EXERCISE DESCRIPTION:
If a line below contains the string "name", copy it out.

DATA SHOWN START

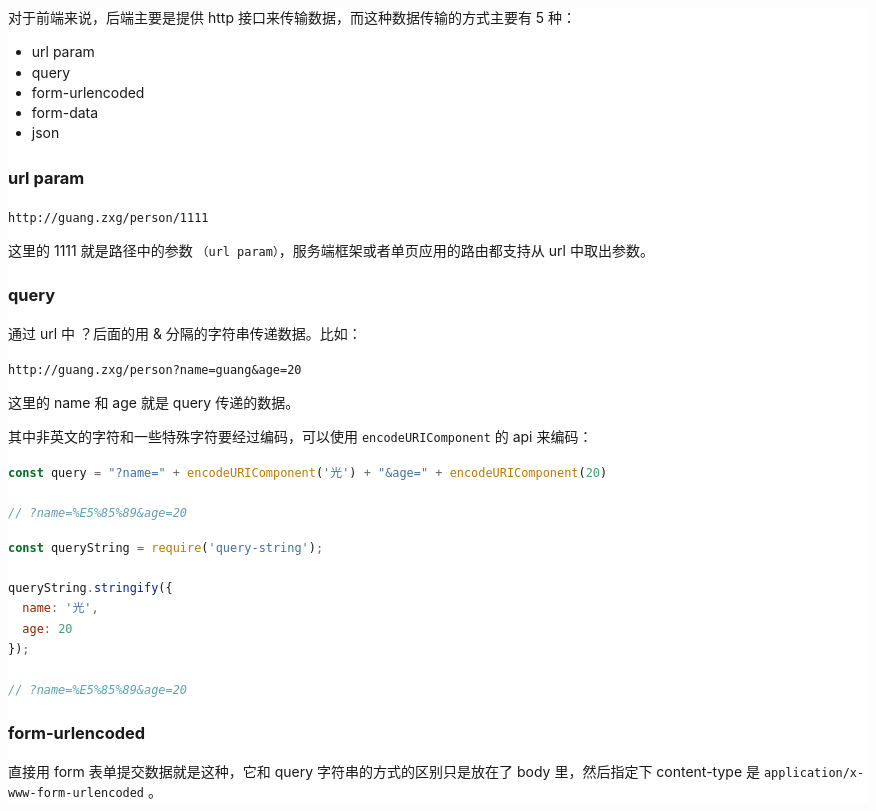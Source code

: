 对于前端来说，后端主要是提供 http 接口来传输数据，而这种数据传输的方式主要有 5 种：

* url param 
* query 
* form-urlencoded 
* form-data 
* json


### url param

```
http://guang.zxg/person/1111
```

这里的 1111 就是路径中的参数 `（url param）`，服务端框架或者单页应用的路由都支持从 url 中取出参数。

### query

通过 url 中 ？后面的用 & 分隔的字符串传递数据。比如：

```
http://guang.zxg/person?name=guang&age=20
```

这里的 name 和 age 就是 query 传递的数据。

其中非英文的字符和一些特殊字符要经过编码，可以使用 `encodeURIComponent` 的 api 来编码：

```js
const query = "?name=" + encodeURIComponent('光') + "&age=" + encodeURIComponent(20)

// ?name=%E5%85%89&age=20
```


```js
const queryString = require('query-string');

queryString.stringify({
  name: '光',
  age: 20
});

// ?name=%E5%85%89&age=20
```

### form-urlencoded

直接用 form 表单提交数据就是这种，它和 query 字符串的方式的区别只是放在了 body 里，然后指定下 content-type 是 `application/x-www-form-urlencoded` 。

DATA SHOWN END

RESPONSE:
http://guang.zxg/person?name=guang&age=20
这里的 name 和 age 就是 query 传递的数据。
const query = "?name=" + encodeURIComponent('光') + "&age=" + encodeURIComponent(20)
// ?name=%E5%85%89&age=20
  name: '光',
// ?name=%E5%85%89&age=20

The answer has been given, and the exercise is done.